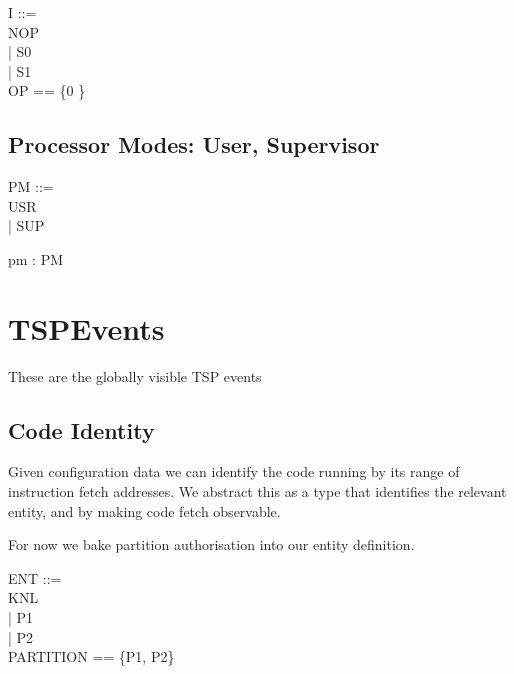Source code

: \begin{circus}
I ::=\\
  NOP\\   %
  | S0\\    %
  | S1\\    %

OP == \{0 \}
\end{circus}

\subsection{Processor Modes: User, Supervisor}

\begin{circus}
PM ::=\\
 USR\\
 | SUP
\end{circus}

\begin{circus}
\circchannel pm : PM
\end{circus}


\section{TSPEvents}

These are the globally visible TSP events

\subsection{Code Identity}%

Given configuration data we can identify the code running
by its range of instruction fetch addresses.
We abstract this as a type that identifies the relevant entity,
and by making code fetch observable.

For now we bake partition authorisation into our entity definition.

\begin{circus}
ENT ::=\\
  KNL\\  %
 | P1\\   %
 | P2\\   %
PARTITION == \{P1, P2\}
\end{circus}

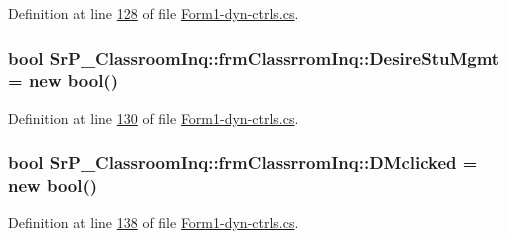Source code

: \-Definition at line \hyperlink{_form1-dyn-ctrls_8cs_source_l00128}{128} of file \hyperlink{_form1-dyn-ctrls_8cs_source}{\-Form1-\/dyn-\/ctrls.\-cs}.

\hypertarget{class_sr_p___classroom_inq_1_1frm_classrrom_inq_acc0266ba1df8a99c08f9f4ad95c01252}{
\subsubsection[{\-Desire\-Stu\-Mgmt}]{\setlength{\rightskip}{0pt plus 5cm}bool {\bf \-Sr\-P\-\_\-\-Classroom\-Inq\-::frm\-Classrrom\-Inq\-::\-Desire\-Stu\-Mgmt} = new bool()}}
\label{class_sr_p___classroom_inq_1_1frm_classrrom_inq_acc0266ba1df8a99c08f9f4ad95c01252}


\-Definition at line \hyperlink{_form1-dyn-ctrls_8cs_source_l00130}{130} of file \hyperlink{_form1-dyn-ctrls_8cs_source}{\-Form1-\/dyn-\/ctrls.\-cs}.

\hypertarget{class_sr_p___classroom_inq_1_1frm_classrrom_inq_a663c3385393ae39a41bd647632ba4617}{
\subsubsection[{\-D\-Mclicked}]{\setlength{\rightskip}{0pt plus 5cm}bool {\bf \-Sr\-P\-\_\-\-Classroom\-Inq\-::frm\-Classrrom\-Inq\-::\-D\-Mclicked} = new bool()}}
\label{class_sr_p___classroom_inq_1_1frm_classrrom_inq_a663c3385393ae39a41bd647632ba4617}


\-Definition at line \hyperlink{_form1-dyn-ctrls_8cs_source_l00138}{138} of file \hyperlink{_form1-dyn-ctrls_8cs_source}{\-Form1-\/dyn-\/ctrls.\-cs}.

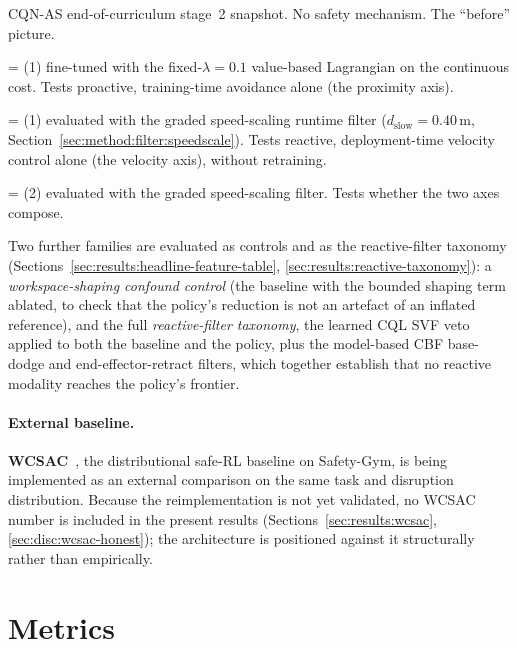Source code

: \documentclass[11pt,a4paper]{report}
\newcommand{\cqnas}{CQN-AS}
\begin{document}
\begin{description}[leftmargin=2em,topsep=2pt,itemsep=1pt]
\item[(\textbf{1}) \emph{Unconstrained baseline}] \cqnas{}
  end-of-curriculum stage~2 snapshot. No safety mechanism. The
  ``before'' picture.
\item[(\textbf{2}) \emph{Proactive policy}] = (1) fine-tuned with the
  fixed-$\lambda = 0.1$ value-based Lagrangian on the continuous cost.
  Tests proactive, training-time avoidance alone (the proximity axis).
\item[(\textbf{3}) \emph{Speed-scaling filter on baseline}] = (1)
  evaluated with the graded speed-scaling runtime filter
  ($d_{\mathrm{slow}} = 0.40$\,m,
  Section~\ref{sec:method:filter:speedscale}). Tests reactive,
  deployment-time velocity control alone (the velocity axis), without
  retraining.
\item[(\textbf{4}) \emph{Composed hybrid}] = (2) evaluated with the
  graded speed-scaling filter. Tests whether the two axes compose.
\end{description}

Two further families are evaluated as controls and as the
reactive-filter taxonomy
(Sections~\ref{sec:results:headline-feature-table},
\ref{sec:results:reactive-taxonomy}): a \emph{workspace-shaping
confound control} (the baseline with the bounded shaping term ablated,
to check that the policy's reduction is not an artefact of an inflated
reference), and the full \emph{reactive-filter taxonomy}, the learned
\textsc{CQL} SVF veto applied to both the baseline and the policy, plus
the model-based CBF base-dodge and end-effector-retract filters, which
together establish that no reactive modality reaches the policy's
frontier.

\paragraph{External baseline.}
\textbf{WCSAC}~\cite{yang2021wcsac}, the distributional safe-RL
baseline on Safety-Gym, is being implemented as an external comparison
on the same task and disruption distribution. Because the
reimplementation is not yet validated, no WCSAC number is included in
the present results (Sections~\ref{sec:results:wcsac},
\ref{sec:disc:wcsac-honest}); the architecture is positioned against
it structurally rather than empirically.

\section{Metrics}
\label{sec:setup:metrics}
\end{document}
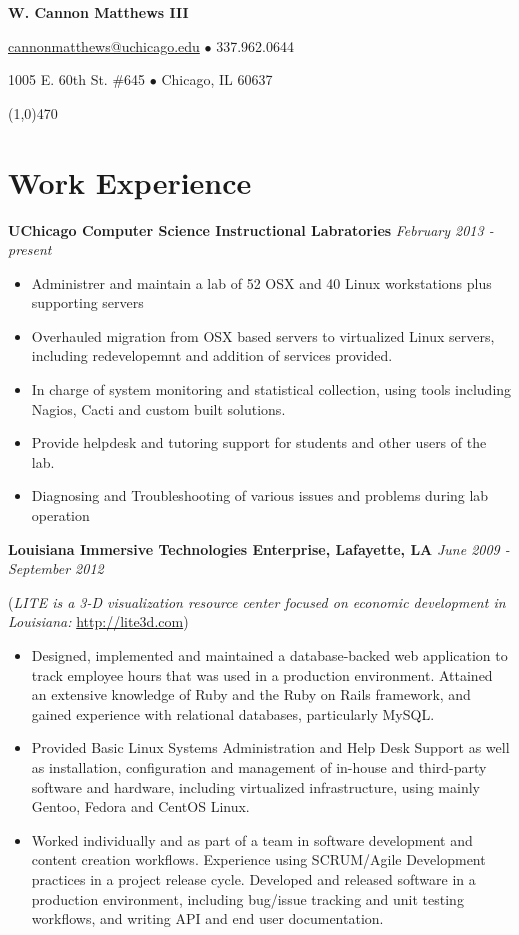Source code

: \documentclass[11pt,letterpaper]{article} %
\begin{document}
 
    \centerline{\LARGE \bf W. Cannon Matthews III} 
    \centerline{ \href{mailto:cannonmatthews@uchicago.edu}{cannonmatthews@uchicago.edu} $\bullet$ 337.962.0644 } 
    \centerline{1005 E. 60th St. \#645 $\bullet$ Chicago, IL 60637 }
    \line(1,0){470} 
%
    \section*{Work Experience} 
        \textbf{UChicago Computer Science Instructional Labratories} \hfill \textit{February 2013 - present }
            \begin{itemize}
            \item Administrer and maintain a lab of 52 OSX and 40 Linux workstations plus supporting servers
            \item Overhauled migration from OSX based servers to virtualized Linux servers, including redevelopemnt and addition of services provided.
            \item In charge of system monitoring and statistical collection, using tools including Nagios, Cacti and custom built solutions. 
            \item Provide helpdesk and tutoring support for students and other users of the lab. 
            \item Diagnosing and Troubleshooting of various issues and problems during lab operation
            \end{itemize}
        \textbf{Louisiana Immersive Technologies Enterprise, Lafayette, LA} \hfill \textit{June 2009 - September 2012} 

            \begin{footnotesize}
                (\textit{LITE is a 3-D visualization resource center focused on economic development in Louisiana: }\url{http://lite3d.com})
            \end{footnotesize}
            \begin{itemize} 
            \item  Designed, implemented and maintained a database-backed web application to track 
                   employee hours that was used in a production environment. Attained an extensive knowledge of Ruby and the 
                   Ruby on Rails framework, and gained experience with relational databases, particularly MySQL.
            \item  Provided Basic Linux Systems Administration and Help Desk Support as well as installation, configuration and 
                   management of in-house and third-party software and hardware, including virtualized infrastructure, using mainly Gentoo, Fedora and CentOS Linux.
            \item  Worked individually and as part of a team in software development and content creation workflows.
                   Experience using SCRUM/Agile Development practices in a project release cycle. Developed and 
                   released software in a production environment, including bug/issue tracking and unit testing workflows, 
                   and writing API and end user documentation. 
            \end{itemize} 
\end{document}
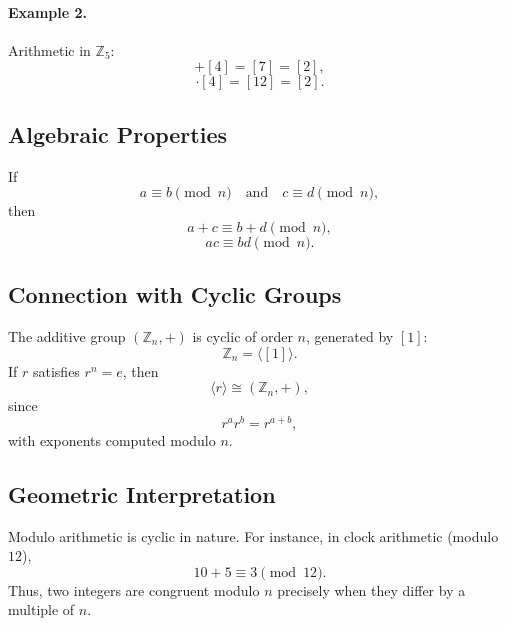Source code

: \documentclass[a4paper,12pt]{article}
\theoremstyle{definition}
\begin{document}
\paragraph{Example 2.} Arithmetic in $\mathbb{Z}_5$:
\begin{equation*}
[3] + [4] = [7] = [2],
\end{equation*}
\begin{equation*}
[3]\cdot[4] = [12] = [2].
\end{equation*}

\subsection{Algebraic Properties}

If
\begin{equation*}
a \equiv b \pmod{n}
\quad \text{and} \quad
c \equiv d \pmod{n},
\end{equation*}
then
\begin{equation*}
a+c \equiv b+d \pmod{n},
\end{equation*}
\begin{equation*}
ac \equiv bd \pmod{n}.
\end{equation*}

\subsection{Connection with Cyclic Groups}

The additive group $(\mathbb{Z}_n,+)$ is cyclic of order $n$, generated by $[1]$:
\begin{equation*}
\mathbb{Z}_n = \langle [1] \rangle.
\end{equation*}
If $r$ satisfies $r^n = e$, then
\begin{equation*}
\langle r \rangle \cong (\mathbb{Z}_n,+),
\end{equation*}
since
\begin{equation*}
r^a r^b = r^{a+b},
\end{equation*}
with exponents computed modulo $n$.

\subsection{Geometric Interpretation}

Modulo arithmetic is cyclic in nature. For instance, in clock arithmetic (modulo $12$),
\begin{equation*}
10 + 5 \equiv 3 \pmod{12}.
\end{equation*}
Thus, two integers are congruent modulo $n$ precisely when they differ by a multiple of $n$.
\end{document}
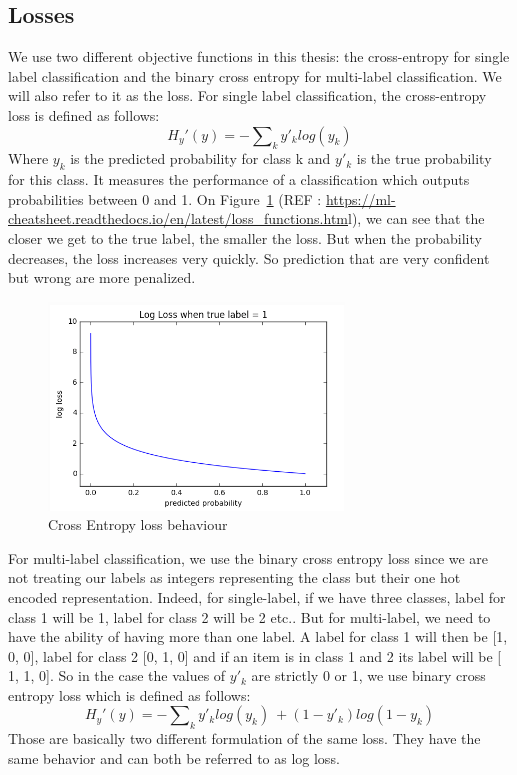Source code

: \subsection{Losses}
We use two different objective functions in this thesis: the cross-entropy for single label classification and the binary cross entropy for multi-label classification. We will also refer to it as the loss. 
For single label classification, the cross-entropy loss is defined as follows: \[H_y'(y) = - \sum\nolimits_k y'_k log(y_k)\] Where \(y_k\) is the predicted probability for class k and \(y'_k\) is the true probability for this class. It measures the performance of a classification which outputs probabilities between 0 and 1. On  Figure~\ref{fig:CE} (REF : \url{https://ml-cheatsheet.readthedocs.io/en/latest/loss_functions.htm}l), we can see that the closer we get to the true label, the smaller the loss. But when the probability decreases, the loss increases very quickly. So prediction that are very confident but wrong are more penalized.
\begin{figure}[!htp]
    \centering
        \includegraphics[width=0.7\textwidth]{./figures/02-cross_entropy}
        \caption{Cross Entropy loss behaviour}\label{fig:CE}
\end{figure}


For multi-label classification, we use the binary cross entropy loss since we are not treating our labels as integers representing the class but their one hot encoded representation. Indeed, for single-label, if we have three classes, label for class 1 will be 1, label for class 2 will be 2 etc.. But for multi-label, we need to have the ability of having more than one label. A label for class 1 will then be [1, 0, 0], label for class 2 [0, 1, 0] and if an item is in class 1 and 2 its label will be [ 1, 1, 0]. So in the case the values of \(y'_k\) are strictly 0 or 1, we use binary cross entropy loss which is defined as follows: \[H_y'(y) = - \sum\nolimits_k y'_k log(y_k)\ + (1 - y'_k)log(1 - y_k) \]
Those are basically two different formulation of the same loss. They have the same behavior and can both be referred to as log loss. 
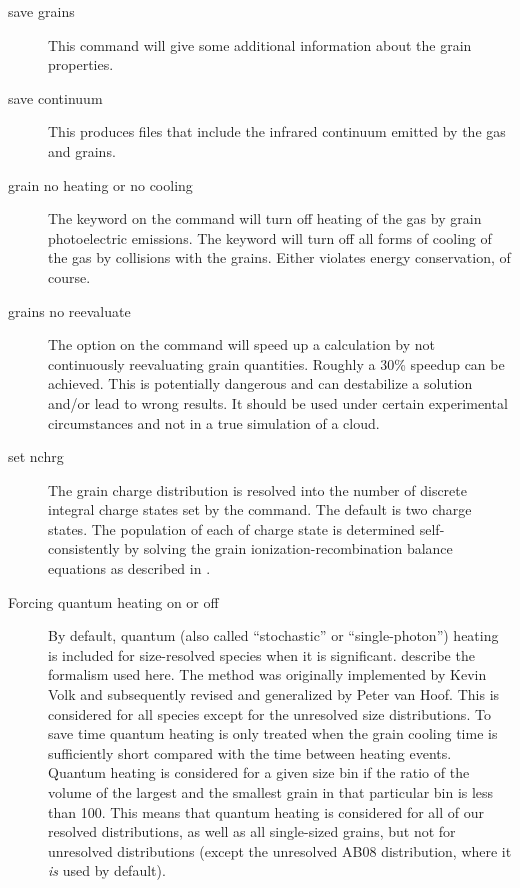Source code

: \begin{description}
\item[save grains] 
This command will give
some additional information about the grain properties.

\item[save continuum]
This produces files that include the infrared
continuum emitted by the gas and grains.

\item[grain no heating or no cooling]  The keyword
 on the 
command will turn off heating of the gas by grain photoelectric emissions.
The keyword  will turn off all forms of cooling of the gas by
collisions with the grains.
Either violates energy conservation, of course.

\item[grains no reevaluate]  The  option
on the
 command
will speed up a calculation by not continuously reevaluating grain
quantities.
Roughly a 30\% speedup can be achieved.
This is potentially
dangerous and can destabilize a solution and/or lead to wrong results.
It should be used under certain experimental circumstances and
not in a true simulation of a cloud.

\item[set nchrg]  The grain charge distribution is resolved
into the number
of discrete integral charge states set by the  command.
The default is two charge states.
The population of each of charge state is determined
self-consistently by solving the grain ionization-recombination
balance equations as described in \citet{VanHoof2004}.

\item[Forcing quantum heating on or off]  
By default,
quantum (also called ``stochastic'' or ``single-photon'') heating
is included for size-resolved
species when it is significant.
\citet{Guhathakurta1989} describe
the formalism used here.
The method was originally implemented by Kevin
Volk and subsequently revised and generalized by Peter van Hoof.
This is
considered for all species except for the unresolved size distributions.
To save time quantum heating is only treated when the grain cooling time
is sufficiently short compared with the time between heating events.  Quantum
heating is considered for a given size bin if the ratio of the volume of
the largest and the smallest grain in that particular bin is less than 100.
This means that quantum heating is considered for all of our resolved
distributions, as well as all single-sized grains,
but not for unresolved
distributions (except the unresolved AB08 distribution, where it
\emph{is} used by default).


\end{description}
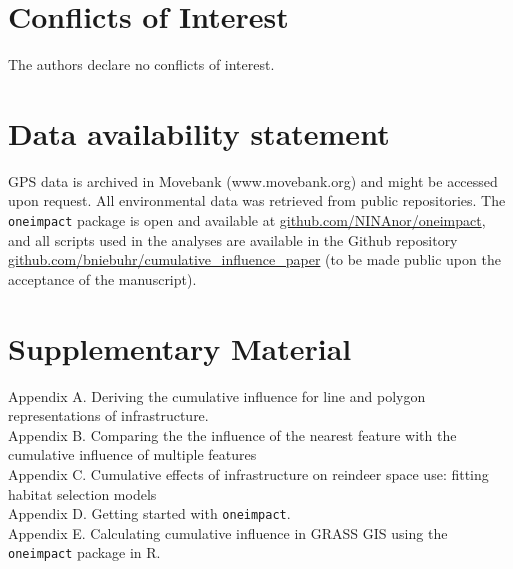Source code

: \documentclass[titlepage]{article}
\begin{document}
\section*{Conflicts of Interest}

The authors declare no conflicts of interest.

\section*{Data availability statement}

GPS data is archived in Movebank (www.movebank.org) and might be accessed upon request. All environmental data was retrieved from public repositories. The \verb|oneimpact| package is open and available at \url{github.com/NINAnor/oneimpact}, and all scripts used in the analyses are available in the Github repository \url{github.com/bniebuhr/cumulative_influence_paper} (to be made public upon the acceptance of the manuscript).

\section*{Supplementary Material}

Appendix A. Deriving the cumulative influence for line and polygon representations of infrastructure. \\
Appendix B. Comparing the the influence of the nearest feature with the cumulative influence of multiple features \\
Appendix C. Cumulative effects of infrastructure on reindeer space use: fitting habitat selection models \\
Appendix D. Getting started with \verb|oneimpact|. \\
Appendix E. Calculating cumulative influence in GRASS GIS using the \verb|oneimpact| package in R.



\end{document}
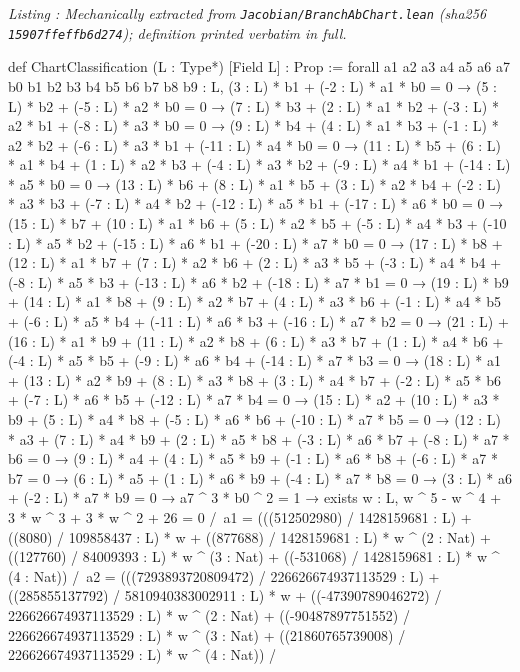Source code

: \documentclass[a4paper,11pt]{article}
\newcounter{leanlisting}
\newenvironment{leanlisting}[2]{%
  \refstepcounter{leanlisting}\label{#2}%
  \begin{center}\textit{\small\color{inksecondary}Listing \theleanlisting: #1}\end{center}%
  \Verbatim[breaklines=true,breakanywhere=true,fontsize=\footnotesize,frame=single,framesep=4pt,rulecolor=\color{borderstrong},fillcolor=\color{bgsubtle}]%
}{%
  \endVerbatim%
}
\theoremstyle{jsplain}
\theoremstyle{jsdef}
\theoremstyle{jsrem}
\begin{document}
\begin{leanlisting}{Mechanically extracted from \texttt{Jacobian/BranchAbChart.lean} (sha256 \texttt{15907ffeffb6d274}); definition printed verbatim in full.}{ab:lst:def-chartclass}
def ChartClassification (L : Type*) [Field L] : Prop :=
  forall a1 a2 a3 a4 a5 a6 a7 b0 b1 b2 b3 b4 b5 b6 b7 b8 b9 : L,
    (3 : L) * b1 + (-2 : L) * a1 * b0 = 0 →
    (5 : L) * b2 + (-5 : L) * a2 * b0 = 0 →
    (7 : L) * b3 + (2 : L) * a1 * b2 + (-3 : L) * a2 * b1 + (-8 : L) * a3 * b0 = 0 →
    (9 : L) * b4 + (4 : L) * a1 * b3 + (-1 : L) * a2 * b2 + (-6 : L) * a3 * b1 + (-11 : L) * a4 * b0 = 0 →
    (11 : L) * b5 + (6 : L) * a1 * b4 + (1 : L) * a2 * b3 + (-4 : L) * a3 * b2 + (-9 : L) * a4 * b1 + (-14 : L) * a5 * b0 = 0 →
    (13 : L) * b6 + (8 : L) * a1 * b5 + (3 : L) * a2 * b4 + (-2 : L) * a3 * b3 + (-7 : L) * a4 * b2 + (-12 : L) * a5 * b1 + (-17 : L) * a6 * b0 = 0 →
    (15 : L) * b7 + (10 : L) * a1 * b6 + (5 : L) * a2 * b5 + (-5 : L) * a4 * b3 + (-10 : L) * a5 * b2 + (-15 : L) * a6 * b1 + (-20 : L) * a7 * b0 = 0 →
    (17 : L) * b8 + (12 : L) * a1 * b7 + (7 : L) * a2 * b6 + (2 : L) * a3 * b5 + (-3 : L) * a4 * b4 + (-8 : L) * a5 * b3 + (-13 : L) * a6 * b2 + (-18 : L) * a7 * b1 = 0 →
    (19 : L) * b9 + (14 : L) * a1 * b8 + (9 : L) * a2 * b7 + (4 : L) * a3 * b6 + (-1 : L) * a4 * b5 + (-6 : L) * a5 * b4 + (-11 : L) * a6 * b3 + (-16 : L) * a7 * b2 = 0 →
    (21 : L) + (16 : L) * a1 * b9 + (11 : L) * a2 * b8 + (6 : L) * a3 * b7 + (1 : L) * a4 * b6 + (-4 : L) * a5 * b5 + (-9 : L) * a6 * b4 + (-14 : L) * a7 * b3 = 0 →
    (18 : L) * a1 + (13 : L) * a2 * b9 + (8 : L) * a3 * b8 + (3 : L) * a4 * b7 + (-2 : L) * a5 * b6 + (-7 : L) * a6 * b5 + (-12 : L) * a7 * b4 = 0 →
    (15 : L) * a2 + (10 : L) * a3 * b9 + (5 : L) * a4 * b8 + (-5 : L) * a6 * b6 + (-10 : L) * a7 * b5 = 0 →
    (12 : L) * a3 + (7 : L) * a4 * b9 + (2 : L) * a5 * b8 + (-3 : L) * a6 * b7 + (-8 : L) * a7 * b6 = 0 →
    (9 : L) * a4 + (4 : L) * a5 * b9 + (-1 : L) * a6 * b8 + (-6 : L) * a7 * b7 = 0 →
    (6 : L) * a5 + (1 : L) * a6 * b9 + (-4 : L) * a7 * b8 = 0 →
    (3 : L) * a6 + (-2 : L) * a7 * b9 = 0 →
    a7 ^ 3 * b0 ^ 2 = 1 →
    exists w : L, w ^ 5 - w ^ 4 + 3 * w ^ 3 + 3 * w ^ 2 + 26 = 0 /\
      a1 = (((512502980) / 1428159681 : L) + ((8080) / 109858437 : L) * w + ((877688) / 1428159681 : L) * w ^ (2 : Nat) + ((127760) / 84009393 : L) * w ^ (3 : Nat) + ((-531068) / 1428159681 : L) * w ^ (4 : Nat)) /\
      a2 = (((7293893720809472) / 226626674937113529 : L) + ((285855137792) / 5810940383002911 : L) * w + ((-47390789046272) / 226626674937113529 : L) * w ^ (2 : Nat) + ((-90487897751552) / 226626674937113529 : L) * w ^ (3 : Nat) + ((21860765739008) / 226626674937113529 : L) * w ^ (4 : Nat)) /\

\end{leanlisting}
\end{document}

What this task involves: Check all the records above and select each line where the string "hyperlink" is found.

Reply to the task:
: \-Definition at line \hyperlink{_form1-dyn-ctrls_8cs_source_l00128}{128} of file \hyperlink{_form1-dyn-ctrls_8cs_source}{\-Form1-\/dyn-\/ctrls.\-cs}.
\-Definition at line \hyperlink{_form1-dyn-ctrls_8cs_source_l00130}{130} of file \hyperlink{_form1-dyn-ctrls_8cs_source}{\-Form1-\/dyn-\/ctrls.\-cs}.
\-Definition at line \hyperlink{_form1-dyn-ctrls_8cs_source_l00138}{138} of file \hyperlink{_form1-dyn-ctrls_8cs_source}{\-Form1-\/dyn-\/ctrls.\-cs}.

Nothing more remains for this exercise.